THE city has been given the green light to pursue a civil damages claim against the companies which colluded on the R4.5 billion Cape Town Stadium contract after receiving certificates which prove collusive conduct.
Five months after the Competition Commission reached settlement agreements with 15 major construction firms and fined them R1.46bn in total for illegal anti-competitive conduct, the Competition Tribunal issued certificates which pave the way for clients, like the city, to lodge civil claims against corrupt companies.
Last week, the tribunal issued three certificates in favour of the city in the construction of the Cape Town Stadium. The commission’s investigation, which started in 2009, exposed corruption, price-fixing and bid-rigging on a grand scale in the construction industry involving some of the country’s biggest firms and projects such as the World Cup stadiums.
Deputy Commissioner Trudi Makhaya said the certificates were confirmation that a company admitted to anti-competitive conduct, adding the certificates were needed for any party to institute civil claim proceedings at a high court.

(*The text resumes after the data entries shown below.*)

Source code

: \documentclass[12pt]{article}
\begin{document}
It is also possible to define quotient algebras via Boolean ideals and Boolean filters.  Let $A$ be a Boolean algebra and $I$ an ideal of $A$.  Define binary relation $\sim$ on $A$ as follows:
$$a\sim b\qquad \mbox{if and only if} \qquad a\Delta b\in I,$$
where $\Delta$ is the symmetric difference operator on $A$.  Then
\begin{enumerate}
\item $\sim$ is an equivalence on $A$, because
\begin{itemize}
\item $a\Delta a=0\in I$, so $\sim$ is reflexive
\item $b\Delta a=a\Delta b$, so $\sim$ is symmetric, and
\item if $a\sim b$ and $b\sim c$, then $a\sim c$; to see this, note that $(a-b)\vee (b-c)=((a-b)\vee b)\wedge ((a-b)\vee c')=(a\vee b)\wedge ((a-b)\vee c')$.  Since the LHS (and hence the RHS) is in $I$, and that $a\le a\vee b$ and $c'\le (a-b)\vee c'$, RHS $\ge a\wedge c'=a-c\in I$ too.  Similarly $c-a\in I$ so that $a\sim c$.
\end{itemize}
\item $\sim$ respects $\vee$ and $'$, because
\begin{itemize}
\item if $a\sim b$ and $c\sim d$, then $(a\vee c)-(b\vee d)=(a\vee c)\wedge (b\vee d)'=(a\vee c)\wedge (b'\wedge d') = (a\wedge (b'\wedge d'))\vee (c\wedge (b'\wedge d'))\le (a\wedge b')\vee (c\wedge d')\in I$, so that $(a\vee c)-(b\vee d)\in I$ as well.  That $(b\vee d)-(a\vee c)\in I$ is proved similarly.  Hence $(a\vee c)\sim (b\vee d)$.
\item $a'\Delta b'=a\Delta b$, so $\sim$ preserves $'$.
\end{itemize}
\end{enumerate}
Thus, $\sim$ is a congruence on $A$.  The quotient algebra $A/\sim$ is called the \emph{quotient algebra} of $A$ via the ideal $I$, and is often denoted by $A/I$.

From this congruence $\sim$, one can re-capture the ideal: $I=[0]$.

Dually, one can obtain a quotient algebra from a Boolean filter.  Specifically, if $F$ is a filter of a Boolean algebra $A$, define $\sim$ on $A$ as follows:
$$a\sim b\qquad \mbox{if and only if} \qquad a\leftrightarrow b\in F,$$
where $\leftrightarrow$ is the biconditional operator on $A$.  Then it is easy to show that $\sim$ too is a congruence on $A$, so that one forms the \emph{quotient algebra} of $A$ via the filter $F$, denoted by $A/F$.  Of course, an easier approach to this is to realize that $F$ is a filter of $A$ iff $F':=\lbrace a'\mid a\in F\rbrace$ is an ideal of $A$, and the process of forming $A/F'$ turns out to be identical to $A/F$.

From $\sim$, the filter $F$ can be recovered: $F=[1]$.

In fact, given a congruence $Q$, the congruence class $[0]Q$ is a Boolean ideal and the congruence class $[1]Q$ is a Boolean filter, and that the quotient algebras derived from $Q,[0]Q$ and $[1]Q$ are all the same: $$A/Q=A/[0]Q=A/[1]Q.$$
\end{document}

Deputy mayor and mayoral committee member for finance Ian Neilson said: “These certificates confirm that collusion has taken place with the stadium, so we don’t have to prove that that in court.”
The city only has to prove that there was an overcharge on the stadium and determine how much in damages it could claim from the companies involved in its construction.
The city’s claim will be against Murray Roberts and WBHO Construction, which built the stadium in a joint venture.
Neilson said the soonest the city could lodge its civil claim in the high court would be early next year.
City-appointed experts to the tune of R4 million are still calculating how much the city could claim.
The three certificates in the construction of Cape Town Stadium were issued based on admissions by Aveng, Stefanutti Stocks and WBHO.
In its admission, Aveng spoke about the group of companies, Grinaker LTA, WBHO, Murray Roberts, Group Five, Concor, Basil Read and Stefanutti, which met twice in 2006 to reach an agreement on the 2010 World Cup stadiums.
The firms agreed to allocate the Mbombela, Peter Mokaba, Moses Mabhida, Soccer City, Nelson Mandela Bay and Cape Town stadium tenders among themselves and to exchange cover prices. The firms agreed that they would aim to obtain a 17.5% profit margin in all the World Cup stadia projects.
Neilson said he was not aware of any other city projects that could have been rigged.
“Once completed, the city will need to review its approach to companies found guilty and decide whether they should be blacklisted. Should we decide to pursue blacklisting, the city would have to follow due process and allow the companies to state their case,” Neilson said.
Cosatu has also lodged fraud complaints against the 15 colluding firms which the Hawks are investigating “because it is criminal to inflate prices, it’s fraud, it’s corrupt and these people must go to jail”, said its provincial secretary, Tony Ehrenreich.
Cosatu is also raising questions about why some of the colluding firms still have government contracts.